Results: Paneth cells had significantly higher density in the ileum compared to the jejunum and were absent in the colon.

Discussion: Exposure to perinatal transient asphyxia acutely decreased Paneth cell numbers. These novel data support the possibility of utilizing ovine models for understanding Paneth cell biology in the fetus and neonate.

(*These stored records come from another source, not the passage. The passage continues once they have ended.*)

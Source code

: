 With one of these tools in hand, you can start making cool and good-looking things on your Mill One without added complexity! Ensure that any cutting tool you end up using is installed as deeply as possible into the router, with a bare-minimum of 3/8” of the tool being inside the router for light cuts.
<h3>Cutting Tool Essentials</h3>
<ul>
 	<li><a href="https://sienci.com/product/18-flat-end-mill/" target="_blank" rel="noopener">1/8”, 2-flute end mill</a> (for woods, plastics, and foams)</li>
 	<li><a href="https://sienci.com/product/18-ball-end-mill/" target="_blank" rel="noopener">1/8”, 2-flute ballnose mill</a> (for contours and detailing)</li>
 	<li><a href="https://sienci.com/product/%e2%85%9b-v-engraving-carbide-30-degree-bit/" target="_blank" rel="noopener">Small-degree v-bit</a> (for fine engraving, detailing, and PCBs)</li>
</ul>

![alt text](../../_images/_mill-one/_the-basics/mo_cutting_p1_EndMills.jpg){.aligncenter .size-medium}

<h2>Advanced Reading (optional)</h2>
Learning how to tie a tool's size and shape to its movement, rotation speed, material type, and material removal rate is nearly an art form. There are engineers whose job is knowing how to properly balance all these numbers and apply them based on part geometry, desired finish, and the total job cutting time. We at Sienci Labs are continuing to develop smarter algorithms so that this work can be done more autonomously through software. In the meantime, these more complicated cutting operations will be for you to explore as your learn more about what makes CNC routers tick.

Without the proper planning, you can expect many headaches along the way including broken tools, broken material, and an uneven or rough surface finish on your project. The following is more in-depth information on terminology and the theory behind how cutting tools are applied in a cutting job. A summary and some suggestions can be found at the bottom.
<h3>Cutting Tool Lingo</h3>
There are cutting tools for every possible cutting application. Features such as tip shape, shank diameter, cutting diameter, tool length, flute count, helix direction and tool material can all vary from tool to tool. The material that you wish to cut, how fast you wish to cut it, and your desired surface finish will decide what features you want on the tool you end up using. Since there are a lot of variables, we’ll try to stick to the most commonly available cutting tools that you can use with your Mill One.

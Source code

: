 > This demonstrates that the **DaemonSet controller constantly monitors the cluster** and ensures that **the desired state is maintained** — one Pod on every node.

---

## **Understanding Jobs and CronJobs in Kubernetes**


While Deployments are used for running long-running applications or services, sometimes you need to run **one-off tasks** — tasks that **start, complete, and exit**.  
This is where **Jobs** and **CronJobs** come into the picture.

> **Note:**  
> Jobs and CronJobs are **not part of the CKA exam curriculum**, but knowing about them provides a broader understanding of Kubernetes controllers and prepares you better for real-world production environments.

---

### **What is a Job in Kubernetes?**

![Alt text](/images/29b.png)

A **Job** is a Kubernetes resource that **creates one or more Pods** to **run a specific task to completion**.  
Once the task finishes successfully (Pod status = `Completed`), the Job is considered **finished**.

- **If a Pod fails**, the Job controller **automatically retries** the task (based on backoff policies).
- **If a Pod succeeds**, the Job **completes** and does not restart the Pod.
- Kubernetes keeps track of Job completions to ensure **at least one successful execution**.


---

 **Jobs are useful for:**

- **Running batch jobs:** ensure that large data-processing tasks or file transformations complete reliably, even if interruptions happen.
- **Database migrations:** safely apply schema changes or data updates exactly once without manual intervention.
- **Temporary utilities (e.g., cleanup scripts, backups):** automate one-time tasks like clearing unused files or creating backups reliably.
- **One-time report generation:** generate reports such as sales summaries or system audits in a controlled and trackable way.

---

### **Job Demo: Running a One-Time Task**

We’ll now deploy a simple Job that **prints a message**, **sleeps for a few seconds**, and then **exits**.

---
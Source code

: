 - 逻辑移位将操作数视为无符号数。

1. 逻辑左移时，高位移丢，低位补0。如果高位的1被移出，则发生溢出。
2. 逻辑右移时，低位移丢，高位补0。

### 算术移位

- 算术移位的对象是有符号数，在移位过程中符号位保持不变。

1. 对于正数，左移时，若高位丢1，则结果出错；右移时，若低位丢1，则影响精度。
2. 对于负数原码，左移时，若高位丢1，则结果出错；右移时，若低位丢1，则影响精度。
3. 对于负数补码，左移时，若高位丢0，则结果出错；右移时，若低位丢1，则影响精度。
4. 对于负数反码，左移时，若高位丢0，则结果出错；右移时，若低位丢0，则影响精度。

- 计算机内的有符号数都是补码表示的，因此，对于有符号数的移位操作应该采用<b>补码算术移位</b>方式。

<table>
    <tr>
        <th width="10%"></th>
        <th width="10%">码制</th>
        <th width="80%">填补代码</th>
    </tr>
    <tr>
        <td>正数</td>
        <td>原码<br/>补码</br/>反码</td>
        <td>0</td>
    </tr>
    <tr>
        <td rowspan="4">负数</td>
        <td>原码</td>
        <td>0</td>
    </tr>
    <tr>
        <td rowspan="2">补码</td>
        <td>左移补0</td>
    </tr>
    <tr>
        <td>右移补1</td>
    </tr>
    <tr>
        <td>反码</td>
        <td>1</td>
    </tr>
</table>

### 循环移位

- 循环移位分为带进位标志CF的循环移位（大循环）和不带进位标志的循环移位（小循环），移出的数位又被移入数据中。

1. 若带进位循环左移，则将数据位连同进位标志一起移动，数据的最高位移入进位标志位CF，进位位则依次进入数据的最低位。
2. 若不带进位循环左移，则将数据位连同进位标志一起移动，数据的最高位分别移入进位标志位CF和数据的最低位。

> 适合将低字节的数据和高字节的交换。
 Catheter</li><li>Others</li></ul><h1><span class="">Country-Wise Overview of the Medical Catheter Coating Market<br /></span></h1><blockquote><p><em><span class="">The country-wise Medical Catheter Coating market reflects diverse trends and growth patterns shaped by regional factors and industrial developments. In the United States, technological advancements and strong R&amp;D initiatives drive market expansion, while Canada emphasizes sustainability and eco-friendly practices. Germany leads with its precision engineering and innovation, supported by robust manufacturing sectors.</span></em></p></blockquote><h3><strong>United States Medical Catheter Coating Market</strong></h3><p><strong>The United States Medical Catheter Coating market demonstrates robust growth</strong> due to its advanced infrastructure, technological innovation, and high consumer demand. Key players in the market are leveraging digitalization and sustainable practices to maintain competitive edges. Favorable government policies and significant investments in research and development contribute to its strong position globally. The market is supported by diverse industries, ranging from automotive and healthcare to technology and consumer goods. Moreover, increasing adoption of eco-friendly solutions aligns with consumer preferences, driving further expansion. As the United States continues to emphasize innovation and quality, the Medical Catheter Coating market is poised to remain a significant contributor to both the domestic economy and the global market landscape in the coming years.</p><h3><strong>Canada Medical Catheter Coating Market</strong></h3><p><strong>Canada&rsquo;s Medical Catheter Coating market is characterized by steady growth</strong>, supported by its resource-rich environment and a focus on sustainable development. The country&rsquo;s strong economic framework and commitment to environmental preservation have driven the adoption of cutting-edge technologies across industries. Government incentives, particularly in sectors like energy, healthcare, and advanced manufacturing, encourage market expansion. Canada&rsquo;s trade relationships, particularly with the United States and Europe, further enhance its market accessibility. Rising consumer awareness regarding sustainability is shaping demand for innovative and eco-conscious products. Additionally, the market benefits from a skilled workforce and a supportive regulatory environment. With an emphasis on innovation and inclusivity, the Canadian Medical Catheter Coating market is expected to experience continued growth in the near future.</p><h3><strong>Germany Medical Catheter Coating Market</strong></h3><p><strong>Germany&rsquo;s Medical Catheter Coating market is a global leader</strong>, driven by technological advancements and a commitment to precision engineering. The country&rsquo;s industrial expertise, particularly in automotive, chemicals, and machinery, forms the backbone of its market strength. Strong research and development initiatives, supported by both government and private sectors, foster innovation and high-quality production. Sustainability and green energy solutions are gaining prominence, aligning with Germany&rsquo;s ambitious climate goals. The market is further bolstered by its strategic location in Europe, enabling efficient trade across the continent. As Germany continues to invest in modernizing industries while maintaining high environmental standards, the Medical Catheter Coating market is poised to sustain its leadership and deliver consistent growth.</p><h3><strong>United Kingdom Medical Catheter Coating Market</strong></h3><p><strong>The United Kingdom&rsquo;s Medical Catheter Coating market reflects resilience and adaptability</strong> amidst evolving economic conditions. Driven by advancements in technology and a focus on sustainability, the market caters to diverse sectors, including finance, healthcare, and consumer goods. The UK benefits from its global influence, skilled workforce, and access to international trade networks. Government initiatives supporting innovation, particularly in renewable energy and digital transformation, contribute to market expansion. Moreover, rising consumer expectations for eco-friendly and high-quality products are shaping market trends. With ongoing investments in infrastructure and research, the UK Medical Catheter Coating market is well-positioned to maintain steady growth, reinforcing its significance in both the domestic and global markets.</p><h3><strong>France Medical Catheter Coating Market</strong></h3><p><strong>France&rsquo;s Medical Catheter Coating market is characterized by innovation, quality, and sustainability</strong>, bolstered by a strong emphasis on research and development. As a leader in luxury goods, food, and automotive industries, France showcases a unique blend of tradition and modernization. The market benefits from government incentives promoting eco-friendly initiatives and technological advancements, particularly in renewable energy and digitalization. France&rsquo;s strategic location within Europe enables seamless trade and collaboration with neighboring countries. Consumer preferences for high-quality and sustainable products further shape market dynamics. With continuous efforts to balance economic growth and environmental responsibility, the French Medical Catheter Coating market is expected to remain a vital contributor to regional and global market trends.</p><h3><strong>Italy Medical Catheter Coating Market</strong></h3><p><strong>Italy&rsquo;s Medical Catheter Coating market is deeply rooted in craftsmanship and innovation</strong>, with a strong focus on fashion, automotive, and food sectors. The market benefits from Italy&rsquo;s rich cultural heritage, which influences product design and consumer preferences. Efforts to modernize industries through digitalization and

Keywords: Paneth cell; immature intestine; ovine; perinatal bradycardic stress; preterm.

Figure 1

Representative histology. (A) Graphical diagram of methodology. (B) Representative term intestine stained with H&E and Alcian Blue Periodic Acid Schiff stain at 20 x magnification.

Figure 2

Paneth cell density varies by region and gestation along the small intestine of a newborn sheep. (A) Representative histology of preterm ileal samples at 40x and 60x stained with AB-PAS and anti-lysozyme techniques. Paneth cells are designated by arrows at 60X. (B) The ileal portion of the small intestine contained the highest average density of Paneth cells (3.72 Paneth cells/crypt, n = 8), followed by the jejunal small intestine (2.3 Paneth cells/crypt, n = 18). The colonic samples had no visible Paneth cells (0 Paneth cells/crypt, n = 18) (p < 0.0001 for all comparisons). (C) Matched samples that contained all three intestinal segments (n = 7) showing a similar distribution to the entire study population. In the matched series, the ileal Paneth cell numbers significantly differed from the colonic samples (p = 0.0015). There was a nonsignificant trend for increased Paneth cells in the ileum compared to the jejunum (p = 0.5). (D) Full-term control samples (140–141 days of gestation, n = 8 from Figure 1) had an average density of 3.72 Paneth cells/Crypt as compared to preterm ileal samples (126–127 days of gestation, n = 15), which had an average density of 2.86 Paneth cells/crypt (p = 0.013). (E) A linear regression model was calculated to interrogate the correlation between gestational age and Paneth cell density. As shown, there is a direct correlation between increasing gestational age and Paneth cell density (p = 0.016, R² = 0.25, Sy.x = 0.7).

Figure 3

Prenatal bradycardic stress is associated with decreased Paneth cell density. Ileal Paneth cell density was quantified for preterm sheep who had experienced fetal bradycardia (127 days gestation, n = 6) and compared to the Paneth cell density of age-matched preterm controls (126–127 days gestation, n = 15, Figure 3A). (A) Representative histology from control and bradycardic stress groups using both H&E and AB/PAS staining. (B) Preterm sheep who had experienced perinatal bradycardia show statistically significant depletions of Paneth cell densities (1.62 Paneth cell/crypt compared to 3.13 Paneth cell/crypt, p = 0.002).